WHAT THE TASK REQUIRES ▸
Report each line of the entries below that has the word "communication" in it.

================

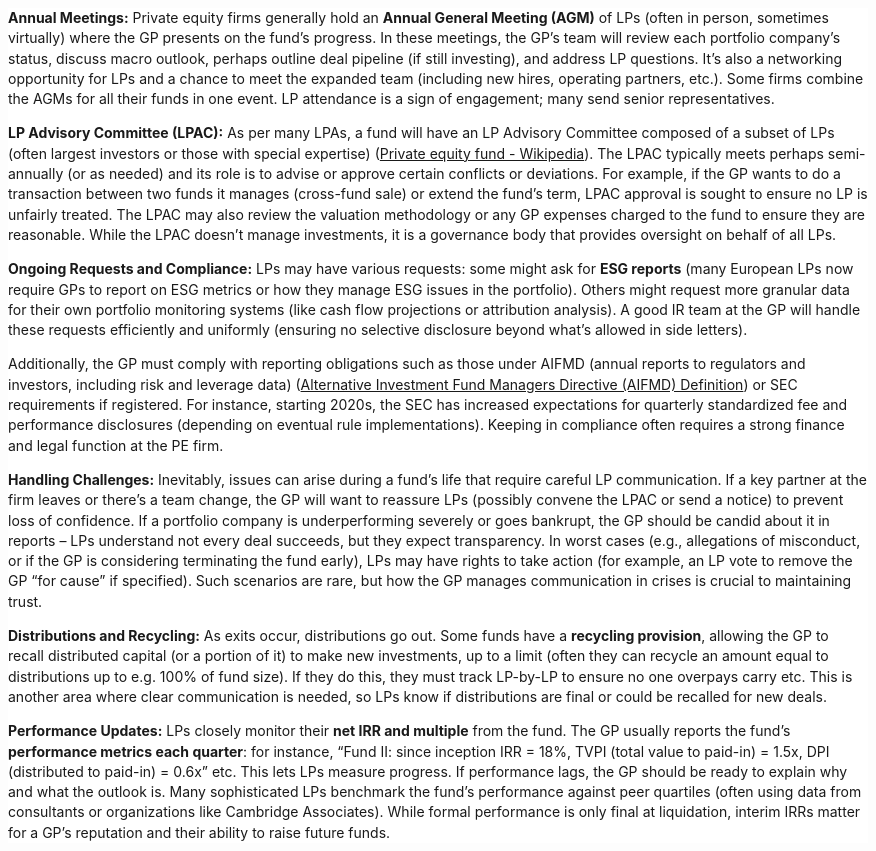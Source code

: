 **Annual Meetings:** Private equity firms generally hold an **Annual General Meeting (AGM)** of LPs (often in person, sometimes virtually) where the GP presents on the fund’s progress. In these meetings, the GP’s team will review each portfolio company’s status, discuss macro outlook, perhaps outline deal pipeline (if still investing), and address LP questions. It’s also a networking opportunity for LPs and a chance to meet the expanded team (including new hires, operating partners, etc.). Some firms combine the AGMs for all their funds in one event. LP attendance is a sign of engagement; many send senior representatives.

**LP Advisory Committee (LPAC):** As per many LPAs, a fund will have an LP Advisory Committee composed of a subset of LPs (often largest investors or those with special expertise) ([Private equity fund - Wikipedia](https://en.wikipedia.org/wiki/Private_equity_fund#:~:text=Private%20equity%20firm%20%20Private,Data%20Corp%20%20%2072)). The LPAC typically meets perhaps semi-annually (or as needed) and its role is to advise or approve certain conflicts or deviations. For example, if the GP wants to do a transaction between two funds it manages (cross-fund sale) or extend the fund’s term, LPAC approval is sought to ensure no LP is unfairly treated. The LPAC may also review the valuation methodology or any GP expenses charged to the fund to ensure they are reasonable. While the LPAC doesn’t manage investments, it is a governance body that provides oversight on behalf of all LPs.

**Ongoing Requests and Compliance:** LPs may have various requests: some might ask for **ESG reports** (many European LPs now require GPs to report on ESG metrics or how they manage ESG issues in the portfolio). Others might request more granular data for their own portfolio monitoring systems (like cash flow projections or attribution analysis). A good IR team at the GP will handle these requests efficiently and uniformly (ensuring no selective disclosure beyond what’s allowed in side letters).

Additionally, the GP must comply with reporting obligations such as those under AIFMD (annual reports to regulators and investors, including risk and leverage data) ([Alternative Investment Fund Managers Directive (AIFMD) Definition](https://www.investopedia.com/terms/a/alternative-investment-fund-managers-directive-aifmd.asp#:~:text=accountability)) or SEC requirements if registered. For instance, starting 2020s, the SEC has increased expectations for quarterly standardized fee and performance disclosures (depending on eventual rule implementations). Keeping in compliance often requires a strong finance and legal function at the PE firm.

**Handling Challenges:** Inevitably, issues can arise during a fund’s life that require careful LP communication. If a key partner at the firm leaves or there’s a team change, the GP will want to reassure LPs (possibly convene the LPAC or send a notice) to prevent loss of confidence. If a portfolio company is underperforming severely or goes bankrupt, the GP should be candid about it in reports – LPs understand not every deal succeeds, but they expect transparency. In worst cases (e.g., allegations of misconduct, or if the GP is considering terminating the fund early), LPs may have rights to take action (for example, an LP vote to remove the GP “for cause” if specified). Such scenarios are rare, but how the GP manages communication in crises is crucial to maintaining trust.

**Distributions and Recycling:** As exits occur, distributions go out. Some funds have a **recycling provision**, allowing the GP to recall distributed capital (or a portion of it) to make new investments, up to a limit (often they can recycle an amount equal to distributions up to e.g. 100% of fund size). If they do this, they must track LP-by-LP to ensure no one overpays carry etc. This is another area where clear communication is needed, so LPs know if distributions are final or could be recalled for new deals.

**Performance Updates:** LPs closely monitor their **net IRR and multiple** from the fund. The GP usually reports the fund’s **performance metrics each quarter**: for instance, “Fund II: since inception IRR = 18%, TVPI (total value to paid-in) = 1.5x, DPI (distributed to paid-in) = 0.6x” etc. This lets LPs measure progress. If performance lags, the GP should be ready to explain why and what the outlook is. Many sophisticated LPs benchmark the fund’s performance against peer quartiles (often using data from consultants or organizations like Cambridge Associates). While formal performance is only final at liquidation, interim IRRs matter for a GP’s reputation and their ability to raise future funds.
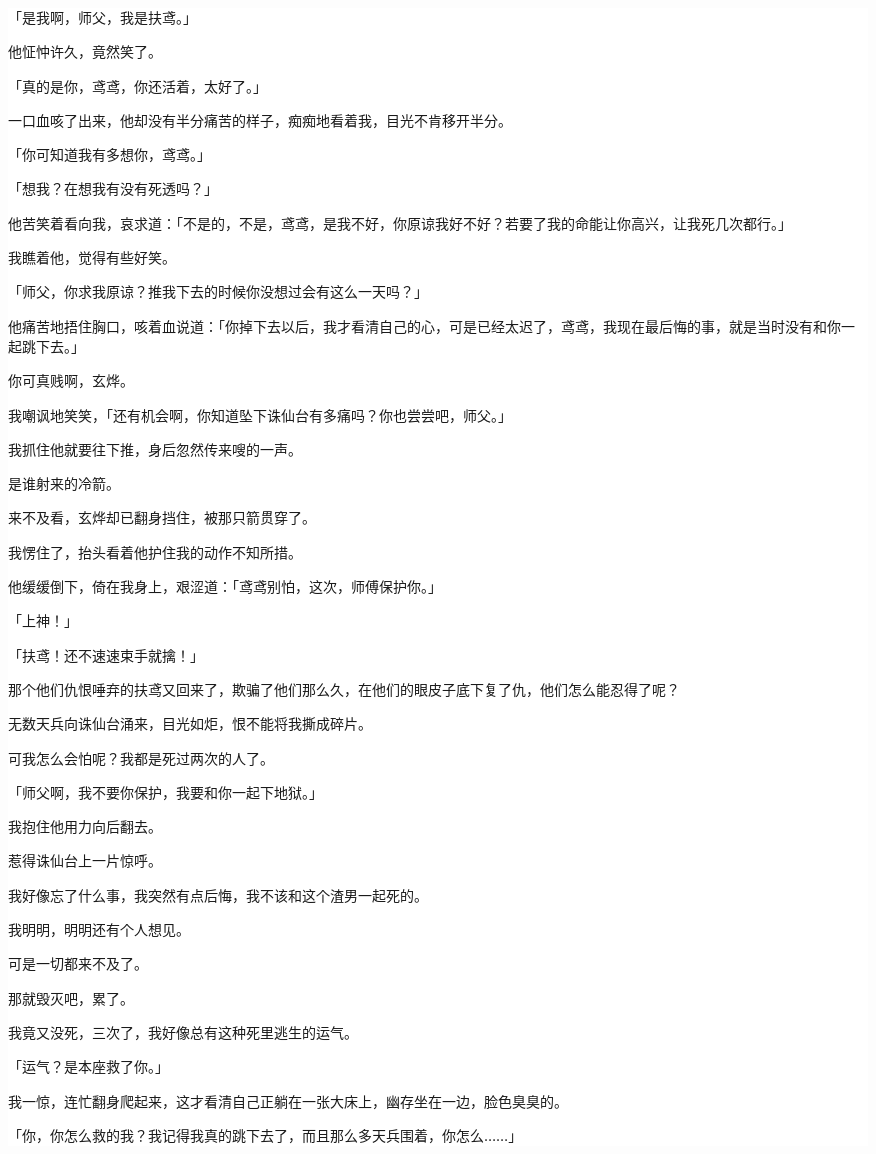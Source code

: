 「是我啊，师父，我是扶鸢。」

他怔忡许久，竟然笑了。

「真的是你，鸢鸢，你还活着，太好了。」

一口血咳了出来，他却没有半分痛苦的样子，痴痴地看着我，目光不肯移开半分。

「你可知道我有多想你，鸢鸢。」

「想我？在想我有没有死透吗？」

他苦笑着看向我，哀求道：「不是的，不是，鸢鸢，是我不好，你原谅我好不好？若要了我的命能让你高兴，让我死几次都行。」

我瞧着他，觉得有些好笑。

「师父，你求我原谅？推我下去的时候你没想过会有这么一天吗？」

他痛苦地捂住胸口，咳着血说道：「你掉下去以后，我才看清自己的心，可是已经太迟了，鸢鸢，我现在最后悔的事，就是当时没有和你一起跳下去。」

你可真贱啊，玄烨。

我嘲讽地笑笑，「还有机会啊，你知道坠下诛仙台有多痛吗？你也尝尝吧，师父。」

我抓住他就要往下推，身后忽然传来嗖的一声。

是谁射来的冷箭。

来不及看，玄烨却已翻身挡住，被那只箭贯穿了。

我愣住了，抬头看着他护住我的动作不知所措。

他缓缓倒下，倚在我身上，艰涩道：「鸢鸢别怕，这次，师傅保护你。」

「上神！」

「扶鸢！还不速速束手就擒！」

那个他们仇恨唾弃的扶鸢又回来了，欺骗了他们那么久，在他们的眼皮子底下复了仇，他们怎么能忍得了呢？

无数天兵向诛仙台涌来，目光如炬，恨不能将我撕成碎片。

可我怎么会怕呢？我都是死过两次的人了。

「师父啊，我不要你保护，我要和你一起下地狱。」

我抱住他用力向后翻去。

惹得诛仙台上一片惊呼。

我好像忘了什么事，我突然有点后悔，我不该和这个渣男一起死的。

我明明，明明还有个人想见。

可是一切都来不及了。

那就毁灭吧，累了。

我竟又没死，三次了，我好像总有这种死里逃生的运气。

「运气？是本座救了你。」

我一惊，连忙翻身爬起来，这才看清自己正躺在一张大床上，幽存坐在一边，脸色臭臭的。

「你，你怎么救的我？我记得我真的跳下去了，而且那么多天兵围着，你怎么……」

================

SOLUTION TO THE PROBLEM ▸
**Handling Challenges:** Inevitably, issues can arise during a fund’s life that require careful LP communication. If a key partner at the firm leaves or there’s a team change, the GP will want to reassure LPs (possibly convene the LPAC or send a notice) to prevent loss of confidence. If a portfolio company is underperforming severely or goes bankrupt, the GP should be candid about it in reports – LPs understand not every deal succeeds, but they expect transparency. In worst cases (e.g., allegations of misconduct, or if the GP is considering terminating the fund early), LPs may have rights to take action (for example, an LP vote to remove the GP “for cause” if specified). Such scenarios are rare, but how the GP manages communication in crises is crucial to maintaining trust.
**Distributions and Recycling:** As exits occur, distributions go out. Some funds have a **recycling provision**, allowing the GP to recall distributed capital (or a portion of it) to make new investments, up to a limit (often they can recycle an amount equal to distributions up to e.g. 100% of fund size). If they do this, they must track LP-by-LP to ensure no one overpays carry etc. This is another area where clear communication is needed, so LPs know if distributions are final or could be recalled for new deals.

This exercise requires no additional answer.